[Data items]

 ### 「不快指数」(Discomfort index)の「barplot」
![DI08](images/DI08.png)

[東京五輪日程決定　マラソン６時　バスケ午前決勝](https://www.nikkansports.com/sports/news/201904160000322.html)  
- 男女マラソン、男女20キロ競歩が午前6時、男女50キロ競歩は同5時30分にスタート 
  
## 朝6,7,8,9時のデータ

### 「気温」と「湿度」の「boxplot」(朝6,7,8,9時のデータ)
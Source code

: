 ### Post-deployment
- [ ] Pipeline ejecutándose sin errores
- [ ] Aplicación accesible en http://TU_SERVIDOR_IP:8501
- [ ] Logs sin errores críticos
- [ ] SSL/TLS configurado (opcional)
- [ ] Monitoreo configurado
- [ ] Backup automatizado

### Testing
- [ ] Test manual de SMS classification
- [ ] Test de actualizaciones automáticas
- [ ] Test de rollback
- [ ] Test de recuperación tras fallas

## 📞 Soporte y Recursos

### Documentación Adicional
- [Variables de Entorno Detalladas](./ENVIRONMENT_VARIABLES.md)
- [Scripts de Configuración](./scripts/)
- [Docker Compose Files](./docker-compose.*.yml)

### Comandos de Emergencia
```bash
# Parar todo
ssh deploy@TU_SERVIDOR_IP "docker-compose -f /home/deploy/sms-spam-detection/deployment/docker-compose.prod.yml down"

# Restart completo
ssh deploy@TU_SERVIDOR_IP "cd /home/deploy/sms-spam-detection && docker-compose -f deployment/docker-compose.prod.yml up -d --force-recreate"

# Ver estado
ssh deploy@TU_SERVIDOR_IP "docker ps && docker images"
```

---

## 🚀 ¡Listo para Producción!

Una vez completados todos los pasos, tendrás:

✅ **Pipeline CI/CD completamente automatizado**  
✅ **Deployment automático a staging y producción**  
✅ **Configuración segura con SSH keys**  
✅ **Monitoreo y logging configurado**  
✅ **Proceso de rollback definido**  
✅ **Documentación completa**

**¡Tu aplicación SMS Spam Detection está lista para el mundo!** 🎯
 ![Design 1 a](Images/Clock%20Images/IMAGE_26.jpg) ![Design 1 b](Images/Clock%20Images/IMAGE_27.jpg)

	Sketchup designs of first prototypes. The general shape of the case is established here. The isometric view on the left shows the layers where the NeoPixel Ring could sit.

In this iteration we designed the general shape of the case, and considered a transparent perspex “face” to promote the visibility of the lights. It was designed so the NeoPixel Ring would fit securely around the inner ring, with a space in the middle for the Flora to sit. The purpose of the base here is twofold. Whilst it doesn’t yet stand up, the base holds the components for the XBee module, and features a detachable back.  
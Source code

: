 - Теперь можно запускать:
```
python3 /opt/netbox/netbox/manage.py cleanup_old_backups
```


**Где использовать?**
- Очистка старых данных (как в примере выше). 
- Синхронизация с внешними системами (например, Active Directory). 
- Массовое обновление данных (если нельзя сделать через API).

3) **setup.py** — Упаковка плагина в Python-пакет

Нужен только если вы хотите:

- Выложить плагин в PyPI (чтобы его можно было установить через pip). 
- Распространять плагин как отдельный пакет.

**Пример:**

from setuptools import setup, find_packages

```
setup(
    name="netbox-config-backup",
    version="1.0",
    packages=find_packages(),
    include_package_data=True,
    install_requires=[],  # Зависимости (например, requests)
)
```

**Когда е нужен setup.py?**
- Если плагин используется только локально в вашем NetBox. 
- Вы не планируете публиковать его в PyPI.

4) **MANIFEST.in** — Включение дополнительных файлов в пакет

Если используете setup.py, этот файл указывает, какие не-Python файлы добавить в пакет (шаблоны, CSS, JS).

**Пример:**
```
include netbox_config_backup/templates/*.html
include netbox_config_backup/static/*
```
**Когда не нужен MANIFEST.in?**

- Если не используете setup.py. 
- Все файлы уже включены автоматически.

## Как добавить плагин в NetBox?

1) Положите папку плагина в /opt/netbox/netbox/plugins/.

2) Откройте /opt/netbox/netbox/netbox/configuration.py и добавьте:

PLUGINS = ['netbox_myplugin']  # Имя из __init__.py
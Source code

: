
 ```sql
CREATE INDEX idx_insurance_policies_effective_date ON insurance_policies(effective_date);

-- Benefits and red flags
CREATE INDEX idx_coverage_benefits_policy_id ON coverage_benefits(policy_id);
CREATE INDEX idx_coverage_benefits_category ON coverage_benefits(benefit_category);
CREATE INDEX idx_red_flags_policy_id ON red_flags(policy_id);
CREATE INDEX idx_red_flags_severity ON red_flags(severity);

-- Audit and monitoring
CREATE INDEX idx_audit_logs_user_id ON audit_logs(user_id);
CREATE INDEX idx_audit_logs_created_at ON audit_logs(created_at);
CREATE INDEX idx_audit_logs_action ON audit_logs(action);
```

Your assignment: Each line from the beginning of the entries to the line with "- [ ] Test de rollback" must be repeated exactly, with both end lines kept and no other lines given.

Solution for this exercise:
 ### 「不快指数」(Discomfort index)の「barplot」
![DI08](images/DI08.png)

[東京五輪日程決定　マラソン６時　バスケ午前決勝](https://www.nikkansports.com/sports/news/201904160000322.html)  
- 男女マラソン、男女20キロ競歩が午前6時、男女50キロ競歩は同5時30分にスタート 
  
## 朝6,7,8,9時のデータ

### 「気温」と「湿度」の「boxplot」(朝6,7,8,9時のデータ)
Source code

: ### Post-deployment
- [ ] Pipeline ejecutándose sin errores
- [ ] Aplicación accesible en http://TU_SERVIDOR_IP:8501
- [ ] Logs sin errores críticos
- [ ] SSL/TLS configurado (opcional)
- [ ] Monitoreo configurado
- [ ] Backup automatizado

### Testing
- [ ] Test manual de SMS classification
- [ ] Test de actualizaciones automáticas
- [ ] Test de rollback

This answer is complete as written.